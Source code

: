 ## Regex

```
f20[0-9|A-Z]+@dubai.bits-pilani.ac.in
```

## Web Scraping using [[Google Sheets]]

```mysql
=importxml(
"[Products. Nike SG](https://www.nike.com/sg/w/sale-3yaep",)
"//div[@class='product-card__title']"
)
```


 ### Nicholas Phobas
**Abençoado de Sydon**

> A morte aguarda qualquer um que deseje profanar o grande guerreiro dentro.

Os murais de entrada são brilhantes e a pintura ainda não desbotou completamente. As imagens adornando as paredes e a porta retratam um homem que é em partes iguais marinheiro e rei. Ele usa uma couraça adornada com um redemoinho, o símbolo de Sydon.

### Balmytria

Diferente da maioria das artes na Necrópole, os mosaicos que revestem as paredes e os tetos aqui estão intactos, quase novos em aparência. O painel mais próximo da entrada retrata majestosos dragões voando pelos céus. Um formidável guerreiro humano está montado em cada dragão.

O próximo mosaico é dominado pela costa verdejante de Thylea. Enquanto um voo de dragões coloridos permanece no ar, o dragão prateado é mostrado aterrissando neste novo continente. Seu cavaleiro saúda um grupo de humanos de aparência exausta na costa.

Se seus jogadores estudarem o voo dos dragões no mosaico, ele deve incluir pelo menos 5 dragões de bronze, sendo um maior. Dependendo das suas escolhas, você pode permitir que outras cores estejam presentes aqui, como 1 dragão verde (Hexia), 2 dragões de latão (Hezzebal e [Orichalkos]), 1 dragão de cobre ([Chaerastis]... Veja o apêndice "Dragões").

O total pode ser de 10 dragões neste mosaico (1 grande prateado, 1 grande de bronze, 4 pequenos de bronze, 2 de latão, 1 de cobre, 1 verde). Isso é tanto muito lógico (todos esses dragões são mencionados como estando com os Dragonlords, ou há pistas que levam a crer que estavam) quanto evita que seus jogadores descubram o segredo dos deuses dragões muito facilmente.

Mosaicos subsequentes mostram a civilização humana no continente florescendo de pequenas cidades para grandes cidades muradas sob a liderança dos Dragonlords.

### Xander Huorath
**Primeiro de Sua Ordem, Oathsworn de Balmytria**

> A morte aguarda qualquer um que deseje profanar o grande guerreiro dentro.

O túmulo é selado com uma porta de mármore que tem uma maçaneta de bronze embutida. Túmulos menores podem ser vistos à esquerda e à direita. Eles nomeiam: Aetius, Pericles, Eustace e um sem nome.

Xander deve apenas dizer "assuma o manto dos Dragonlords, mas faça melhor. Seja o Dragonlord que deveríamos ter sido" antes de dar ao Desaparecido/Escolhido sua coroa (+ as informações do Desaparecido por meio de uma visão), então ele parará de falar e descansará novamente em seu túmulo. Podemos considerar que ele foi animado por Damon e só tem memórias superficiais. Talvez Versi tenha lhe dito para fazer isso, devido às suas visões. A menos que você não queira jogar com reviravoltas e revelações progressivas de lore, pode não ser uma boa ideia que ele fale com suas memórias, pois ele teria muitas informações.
==========
▸ TRY IT:
Reproduce each line of the records in which "latão" appears.

▸ SOLUTION TO THE EXERCISE:
Se seus jogadores estudarem o voo dos dragões no mosaico, ele deve incluir pelo menos 5 dragões de bronze, sendo um maior. Dependendo das suas escolhas, você pode permitir que outras cores estejam presentes aqui, como 1 dragão verde (Hexia), 2 dragões de latão (Hezzebal e [Orichalkos]), 1 dragão de cobre ([Chaerastis]... Veja o apêndice "Dragões").
O total pode ser de 10 dragões neste mosaico (1 grande prateado, 1 grande de bronze, 4 pequenos de bronze, 2 de latão, 1 de cobre, 1 verde). Isso é tanto muito lógico (todos esses dragões são mencionados como estando com os Dragonlords, ou há pistas que levam a crer que estavam) quanto evita que seus jogadores descubram o segredo dos deuses dragões muito facilmente.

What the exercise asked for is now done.